Hong Kong police are investigating suspected animal cruelty after four dogs were found dead in the border district of Lok Ma Chau this week, with nine others reportedly missing.

According to police, four dog carcasses were found at a site on Liu Pok Road, Lok Ma Chau, within four days since Monday.
All were mongrel dogs, with no obvious injuries on their carcasses, police said.
In a statement on Monday, police said that a female Hong Kong resident on the Lunar New Year’s Eve reported a dead dog on Liu Pok Road and suspected that the animal had been poisoned.
Police said on Tuesday they received another report of dead dogs on Liu Pok Road, also suspected of being poisoned, and found two dog carcasses at the scene.
The force said on Thursday that it received the report of the fourth dead dog on that day.


Police said they believed the cases were related. No one has been arrested so far.

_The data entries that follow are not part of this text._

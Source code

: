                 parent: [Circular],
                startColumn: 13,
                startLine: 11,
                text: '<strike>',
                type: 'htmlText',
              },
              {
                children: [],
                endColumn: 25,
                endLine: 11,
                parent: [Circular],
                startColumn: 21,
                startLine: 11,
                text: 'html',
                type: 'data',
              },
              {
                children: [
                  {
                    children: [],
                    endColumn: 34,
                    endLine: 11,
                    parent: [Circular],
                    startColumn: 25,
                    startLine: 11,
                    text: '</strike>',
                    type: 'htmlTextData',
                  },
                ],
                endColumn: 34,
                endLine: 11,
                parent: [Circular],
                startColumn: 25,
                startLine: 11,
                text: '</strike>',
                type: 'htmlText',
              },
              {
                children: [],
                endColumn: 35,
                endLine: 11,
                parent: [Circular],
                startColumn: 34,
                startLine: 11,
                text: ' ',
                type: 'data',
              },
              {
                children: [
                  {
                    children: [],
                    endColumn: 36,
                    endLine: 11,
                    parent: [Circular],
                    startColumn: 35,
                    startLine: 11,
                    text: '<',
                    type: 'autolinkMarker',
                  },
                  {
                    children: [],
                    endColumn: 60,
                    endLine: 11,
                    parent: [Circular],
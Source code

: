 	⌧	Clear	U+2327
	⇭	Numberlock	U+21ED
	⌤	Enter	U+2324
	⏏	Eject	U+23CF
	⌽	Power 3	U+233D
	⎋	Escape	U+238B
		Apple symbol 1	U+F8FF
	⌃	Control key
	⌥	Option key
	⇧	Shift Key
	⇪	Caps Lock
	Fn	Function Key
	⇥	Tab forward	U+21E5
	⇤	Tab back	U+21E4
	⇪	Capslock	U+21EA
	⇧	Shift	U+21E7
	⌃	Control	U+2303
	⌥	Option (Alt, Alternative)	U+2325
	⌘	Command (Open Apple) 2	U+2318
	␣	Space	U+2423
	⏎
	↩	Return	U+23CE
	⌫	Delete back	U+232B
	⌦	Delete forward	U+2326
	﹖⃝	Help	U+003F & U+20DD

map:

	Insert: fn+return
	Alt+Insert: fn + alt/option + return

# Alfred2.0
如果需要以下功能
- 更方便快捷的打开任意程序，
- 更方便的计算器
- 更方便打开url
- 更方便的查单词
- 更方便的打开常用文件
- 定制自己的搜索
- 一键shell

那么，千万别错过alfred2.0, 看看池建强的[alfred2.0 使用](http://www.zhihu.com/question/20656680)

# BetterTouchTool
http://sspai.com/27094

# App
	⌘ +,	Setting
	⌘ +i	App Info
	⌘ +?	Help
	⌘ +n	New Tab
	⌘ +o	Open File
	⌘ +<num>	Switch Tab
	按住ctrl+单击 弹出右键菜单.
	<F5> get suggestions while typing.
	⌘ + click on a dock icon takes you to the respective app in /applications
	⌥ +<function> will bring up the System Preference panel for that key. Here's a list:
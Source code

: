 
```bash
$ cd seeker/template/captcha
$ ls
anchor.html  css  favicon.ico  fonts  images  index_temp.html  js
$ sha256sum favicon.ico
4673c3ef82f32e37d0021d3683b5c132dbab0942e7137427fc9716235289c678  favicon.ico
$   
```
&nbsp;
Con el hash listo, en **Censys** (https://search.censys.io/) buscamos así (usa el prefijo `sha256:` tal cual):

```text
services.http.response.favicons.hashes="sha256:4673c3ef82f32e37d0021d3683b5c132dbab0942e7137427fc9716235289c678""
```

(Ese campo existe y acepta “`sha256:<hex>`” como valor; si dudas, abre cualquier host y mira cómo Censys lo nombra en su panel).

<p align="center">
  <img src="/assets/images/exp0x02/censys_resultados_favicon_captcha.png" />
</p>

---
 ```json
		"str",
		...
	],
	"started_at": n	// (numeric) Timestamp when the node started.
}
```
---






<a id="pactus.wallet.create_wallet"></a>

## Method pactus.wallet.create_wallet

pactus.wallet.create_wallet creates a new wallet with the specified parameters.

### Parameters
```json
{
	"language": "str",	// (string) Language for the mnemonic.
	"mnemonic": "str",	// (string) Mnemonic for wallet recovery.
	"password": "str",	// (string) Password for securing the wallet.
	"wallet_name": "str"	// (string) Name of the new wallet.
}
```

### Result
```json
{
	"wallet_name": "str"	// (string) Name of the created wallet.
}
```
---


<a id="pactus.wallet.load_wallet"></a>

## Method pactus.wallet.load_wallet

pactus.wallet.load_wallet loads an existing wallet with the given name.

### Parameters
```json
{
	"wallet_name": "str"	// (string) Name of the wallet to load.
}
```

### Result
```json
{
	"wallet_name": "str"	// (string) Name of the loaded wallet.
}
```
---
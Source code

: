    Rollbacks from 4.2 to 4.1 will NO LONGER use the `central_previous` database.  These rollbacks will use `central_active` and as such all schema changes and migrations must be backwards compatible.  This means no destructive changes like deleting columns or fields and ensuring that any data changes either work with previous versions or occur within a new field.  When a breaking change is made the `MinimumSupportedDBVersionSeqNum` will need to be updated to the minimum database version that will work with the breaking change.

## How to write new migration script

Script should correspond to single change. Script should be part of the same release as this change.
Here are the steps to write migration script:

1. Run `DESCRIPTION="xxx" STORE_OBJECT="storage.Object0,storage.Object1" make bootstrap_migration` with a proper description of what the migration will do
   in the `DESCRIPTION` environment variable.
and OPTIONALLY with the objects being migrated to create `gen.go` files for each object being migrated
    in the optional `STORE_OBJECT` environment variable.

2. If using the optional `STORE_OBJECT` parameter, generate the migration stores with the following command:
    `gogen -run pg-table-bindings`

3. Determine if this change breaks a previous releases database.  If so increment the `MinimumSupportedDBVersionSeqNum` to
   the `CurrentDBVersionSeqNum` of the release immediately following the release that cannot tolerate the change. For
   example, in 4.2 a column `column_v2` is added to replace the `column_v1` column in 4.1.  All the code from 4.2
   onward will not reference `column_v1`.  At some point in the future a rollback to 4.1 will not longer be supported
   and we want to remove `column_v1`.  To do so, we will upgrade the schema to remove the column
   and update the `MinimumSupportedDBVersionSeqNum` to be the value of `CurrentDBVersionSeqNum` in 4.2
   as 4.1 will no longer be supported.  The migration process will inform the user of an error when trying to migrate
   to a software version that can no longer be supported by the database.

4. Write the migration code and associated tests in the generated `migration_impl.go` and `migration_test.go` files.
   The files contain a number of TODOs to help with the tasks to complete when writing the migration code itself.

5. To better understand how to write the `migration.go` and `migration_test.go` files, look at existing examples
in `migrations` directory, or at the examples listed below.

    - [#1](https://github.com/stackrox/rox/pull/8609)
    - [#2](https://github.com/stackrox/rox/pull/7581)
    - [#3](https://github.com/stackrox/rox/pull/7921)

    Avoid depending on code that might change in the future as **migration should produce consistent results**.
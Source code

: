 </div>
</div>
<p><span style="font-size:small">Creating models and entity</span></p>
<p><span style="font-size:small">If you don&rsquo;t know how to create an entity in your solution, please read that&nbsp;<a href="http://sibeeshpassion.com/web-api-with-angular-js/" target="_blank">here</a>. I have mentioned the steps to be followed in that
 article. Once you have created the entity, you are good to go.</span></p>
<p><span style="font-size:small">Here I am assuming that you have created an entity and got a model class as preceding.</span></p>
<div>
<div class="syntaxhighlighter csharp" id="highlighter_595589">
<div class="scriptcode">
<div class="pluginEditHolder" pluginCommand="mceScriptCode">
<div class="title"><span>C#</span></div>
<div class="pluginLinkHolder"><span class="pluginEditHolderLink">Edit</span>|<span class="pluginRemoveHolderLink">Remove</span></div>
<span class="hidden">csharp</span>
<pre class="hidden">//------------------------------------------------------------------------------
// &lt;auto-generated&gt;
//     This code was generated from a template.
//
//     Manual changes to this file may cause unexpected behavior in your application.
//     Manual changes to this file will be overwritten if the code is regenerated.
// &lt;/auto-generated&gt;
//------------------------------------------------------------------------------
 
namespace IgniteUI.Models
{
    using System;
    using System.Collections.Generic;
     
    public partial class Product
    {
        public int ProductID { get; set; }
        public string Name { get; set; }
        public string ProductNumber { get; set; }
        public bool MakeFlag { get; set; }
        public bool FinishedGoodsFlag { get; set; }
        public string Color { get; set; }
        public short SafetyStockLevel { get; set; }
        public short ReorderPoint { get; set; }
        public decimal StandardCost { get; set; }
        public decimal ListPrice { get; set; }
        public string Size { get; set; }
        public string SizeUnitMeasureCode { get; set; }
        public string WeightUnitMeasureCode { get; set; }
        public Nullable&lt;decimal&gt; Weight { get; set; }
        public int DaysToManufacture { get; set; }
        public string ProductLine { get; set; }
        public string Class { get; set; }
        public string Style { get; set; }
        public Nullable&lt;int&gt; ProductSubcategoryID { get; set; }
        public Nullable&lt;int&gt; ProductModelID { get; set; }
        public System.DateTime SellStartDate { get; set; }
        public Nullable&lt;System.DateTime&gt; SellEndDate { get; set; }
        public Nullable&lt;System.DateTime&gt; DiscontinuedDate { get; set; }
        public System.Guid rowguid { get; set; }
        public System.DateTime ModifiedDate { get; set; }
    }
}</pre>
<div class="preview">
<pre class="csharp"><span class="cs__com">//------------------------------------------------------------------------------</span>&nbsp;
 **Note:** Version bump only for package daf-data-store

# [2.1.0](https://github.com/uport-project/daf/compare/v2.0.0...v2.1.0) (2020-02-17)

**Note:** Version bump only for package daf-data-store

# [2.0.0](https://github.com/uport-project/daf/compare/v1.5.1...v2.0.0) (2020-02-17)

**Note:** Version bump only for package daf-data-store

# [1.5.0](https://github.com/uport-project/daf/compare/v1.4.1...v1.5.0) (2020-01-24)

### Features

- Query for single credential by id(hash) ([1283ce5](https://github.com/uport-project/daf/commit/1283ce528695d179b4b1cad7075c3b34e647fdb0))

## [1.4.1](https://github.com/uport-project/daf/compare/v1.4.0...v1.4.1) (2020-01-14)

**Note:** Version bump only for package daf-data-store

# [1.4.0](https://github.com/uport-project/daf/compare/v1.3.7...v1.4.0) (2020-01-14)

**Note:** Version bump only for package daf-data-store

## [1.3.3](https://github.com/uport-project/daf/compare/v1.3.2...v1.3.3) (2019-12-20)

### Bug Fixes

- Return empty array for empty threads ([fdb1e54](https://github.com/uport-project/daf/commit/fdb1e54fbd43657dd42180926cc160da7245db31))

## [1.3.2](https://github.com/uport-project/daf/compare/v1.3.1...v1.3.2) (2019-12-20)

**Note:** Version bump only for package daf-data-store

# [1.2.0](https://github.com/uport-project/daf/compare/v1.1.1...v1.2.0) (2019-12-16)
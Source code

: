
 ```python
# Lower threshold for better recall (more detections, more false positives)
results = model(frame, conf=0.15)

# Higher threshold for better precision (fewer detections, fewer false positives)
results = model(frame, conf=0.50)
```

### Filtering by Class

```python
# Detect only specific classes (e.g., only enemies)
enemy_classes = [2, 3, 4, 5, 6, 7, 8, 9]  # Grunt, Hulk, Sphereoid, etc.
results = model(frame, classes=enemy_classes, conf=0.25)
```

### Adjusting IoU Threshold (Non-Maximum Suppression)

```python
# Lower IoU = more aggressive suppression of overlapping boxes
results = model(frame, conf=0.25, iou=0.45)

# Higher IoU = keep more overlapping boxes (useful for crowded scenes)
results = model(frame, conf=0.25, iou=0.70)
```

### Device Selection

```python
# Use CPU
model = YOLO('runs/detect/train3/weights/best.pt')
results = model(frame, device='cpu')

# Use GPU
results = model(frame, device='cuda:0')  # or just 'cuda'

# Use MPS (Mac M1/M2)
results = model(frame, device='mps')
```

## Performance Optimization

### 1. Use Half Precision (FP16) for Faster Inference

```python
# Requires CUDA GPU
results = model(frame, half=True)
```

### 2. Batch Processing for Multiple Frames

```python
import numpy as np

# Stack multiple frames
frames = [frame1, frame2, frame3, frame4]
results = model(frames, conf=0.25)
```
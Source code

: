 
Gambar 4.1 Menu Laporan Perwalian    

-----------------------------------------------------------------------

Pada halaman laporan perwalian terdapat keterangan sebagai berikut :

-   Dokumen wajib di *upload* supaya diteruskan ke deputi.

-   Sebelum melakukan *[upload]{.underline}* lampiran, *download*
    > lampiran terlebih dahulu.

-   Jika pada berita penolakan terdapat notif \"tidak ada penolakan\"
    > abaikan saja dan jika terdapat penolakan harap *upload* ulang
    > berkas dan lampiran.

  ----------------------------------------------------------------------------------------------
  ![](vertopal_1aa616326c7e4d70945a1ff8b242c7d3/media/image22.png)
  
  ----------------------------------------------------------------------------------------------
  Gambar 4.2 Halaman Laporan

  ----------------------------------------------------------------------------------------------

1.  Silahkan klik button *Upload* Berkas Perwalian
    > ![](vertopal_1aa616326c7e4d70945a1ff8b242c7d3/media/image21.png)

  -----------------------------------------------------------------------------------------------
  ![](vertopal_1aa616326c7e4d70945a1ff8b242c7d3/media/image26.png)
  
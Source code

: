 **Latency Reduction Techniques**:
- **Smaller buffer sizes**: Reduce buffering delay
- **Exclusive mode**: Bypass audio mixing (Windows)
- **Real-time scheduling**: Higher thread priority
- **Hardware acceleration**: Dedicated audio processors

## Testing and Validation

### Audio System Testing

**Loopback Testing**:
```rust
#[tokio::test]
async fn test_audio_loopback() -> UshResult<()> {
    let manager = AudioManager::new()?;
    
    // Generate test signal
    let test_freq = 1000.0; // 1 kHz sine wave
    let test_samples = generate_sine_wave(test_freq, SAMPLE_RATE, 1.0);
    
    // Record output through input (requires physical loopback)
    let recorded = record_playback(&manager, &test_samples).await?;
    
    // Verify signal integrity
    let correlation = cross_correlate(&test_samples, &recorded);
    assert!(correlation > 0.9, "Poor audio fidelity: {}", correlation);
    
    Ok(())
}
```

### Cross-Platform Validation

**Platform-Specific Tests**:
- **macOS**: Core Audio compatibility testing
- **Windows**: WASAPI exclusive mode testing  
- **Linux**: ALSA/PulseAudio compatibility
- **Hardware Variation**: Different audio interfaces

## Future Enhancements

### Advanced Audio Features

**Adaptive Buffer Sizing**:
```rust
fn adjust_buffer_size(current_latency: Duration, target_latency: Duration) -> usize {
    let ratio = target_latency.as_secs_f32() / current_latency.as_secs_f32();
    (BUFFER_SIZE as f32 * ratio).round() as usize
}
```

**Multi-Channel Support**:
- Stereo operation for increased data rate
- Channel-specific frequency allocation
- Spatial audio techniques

All the dog carcasses have been transferred to the Society for the Prevention of Cruelty to Animals for autopsy and toxicology tests.
Narelle Pamuk, chairperson of the Sai Kung Stray Friends Foundation, said on Facebook on Tuesday that she first found a dog named BLui dead in Lok Ma Chau on Monday after the group’s volunteers noticed 13 dogs, including BLui, were missing.
Pamuk said that when she arrived at around 3.50pm on Monday at the border site, where the stray dogs the group was feeding reside, BLui ran to her, wagging her tail.
The dog walked with Pamuk as she searched for other missing dogs but sat down suddenly. BLui suddenly screamed and ran past Pamuk at full speed into a marshland. When Pamuk found BLui, the dog was already dead.
Pamuk said she returned to the site again on Tuesday and found two dead dogs in a pond. She found the fourth dead dog on Thursday in the same pond.